:: Assigned task ::
Only the lines below starting at the one containing "SST-Cre & SST interneurons & Mixed & 5 \\" and ending at the one containing "IT Neurons Most" belong in the answer, each copied exactly.

Collected data:
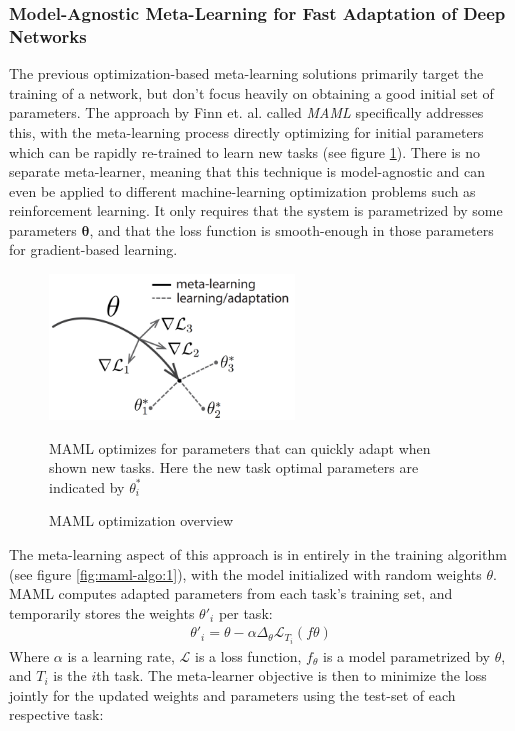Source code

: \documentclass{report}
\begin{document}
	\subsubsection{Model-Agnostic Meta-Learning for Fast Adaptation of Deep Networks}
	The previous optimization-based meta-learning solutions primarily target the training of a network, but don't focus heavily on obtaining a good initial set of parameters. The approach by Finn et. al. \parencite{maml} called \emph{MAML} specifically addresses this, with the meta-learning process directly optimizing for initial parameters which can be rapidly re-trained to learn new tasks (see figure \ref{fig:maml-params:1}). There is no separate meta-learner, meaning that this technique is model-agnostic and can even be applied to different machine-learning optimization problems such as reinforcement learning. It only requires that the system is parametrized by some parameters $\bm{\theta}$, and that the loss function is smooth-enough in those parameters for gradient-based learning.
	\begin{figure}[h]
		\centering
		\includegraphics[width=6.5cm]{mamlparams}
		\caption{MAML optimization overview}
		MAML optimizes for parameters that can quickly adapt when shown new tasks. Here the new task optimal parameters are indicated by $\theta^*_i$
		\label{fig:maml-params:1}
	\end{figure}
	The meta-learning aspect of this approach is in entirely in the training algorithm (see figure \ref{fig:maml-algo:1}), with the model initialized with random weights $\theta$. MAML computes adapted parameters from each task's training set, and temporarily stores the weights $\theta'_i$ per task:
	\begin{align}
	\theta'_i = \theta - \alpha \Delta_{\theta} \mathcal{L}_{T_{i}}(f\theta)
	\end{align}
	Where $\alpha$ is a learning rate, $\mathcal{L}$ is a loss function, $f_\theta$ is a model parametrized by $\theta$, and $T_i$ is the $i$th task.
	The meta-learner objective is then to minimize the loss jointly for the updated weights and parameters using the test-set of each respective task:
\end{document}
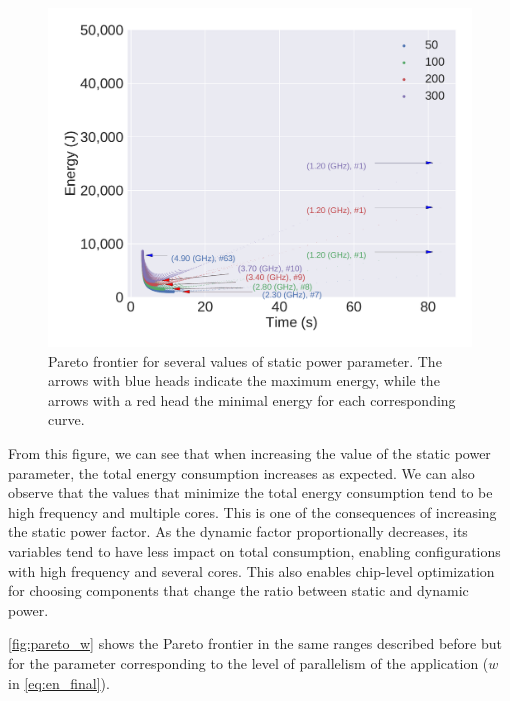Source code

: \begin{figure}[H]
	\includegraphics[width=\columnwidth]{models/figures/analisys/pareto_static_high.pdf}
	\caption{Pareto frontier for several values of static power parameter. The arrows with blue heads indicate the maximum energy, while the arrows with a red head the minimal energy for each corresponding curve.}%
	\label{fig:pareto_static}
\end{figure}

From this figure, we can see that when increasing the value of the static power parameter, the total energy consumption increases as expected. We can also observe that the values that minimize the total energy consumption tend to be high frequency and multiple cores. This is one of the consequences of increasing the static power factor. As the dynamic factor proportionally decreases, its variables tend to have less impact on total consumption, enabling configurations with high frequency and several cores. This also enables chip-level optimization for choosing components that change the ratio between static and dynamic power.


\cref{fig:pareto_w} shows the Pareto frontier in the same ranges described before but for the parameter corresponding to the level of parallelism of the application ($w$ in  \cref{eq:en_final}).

...

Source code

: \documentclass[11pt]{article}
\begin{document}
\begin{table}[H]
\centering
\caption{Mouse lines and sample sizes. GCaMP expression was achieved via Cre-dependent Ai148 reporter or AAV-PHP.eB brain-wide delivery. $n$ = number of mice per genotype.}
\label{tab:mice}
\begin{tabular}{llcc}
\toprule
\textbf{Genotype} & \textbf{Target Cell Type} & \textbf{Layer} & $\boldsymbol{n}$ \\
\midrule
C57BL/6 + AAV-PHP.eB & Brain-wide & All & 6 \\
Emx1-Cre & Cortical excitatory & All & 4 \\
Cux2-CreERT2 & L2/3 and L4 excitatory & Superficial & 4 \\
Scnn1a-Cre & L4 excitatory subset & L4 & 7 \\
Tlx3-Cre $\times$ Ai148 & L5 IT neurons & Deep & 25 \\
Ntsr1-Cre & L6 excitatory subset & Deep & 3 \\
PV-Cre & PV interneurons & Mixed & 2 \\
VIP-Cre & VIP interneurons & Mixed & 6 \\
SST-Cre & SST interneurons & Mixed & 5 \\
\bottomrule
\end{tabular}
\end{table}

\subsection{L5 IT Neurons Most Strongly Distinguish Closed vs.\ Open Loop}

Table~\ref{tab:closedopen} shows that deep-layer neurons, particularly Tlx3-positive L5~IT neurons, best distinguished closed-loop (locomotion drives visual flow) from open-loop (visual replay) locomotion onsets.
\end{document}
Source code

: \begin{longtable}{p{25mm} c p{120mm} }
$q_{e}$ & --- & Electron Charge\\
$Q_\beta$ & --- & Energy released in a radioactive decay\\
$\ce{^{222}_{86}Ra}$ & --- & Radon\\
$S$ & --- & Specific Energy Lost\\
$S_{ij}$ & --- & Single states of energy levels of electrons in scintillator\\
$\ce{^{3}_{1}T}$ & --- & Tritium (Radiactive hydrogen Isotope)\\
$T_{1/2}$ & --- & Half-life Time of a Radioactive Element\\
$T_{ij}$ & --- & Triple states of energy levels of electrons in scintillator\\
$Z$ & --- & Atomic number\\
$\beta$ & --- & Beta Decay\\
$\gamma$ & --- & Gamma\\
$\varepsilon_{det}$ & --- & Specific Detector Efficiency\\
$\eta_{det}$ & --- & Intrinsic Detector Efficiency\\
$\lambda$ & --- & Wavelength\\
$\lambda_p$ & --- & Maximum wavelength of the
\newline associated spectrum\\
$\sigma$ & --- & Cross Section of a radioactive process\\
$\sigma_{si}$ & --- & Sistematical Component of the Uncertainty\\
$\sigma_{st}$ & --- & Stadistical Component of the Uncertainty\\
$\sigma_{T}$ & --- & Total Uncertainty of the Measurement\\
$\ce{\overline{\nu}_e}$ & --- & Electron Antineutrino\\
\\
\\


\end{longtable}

:: Result ::
SST-Cre & SST interneurons & Mixed & 5 \\
\bottomrule
\end{tabular}
\end{table}

\subsection{L5 IT Neurons Most Strongly Distinguish Closed vs.\ Open Loop}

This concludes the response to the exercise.